Return the data below exactly, but only from the line containing "在已经安装智能家庭ap开发版" through the line containing "选择Remote Java Application，配置Port为8646，点击debug", with both of those lines included.

* **Working data**
^^^^

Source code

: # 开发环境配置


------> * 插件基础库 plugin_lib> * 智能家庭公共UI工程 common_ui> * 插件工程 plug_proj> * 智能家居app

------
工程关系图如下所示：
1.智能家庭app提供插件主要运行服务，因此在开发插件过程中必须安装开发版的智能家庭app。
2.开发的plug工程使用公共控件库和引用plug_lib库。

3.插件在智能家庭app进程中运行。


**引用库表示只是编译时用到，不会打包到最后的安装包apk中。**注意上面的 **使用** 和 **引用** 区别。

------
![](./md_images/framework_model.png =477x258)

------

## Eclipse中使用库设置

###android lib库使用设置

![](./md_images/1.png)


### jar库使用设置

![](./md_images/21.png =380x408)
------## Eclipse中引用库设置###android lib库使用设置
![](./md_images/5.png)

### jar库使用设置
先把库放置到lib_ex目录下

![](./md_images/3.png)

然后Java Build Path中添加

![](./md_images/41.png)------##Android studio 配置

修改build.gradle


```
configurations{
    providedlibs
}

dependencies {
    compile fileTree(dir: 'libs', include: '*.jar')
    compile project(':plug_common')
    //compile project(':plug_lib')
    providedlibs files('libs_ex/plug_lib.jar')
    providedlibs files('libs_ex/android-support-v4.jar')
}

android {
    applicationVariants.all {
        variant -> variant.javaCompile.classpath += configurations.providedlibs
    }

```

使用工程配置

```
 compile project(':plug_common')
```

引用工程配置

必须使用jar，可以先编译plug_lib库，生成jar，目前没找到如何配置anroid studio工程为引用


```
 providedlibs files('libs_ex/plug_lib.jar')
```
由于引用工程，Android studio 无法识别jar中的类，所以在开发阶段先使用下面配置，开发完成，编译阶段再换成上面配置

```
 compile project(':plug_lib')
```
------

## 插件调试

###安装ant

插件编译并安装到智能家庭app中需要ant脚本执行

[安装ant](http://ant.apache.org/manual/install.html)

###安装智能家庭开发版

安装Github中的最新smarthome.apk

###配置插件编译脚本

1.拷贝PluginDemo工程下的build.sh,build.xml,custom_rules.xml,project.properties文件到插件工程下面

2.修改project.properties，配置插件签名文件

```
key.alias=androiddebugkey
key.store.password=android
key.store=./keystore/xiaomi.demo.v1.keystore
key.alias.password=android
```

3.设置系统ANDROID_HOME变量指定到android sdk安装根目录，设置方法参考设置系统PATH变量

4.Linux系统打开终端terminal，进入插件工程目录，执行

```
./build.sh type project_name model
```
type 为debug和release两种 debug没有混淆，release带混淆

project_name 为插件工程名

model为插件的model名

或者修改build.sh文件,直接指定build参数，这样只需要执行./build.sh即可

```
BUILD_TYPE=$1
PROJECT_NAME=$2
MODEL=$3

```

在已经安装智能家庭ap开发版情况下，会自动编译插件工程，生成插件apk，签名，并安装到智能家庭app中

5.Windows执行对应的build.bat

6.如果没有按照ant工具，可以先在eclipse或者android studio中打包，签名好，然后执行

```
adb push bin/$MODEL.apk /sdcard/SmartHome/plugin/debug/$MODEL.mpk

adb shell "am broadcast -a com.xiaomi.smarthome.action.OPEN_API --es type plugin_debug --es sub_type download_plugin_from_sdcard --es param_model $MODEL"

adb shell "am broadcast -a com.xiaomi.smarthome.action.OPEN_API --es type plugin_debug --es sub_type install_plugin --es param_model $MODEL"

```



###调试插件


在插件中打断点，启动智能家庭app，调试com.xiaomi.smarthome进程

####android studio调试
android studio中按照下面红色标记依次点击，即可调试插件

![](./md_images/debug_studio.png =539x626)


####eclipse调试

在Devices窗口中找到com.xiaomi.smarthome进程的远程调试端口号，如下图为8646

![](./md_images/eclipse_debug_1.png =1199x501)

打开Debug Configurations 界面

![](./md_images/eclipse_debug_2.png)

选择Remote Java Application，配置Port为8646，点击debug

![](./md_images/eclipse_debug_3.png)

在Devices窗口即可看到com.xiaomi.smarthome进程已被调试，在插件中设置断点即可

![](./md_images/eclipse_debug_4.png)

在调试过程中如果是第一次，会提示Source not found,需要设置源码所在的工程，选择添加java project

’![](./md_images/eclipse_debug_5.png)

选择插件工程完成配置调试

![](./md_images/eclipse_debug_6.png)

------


^^^^

* **Worked solution**
在已经安装智能家庭ap开发版情况下，会自动编译插件工程，生成插件apk，签名，并安装到智能家庭app中

5.Windows执行对应的build.bat

6.如果没有按照ant工具，可以先在eclipse或者android studio中打包，签名好，然后执行

```
adb push bin/$MODEL.apk /sdcard/SmartHome/plugin/debug/$MODEL.mpk

adb shell "am broadcast -a com.xiaomi.smarthome.action.OPEN_API --es type plugin_debug --es sub_type download_plugin_from_sdcard --es param_model $MODEL"

adb shell "am broadcast -a com.xiaomi.smarthome.action.OPEN_API --es type plugin_debug --es sub_type install_plugin --es param_model $MODEL"

```



###调试插件


在插件中打断点，启动智能家庭app，调试com.xiaomi.smarthome进程

####android studio调试
android studio中按照下面红色标记依次点击，即可调试插件

![](./md_images/debug_studio.png =539x626)


####eclipse调试

在Devices窗口中找到com.xiaomi.smarthome进程的远程调试端口号，如下图为8646

![](./md_images/eclipse_debug_1.png =1199x501)

打开Debug Configurations 界面

![](./md_images/eclipse_debug_2.png)

选择Remote Java Application，配置Port为8646，点击debug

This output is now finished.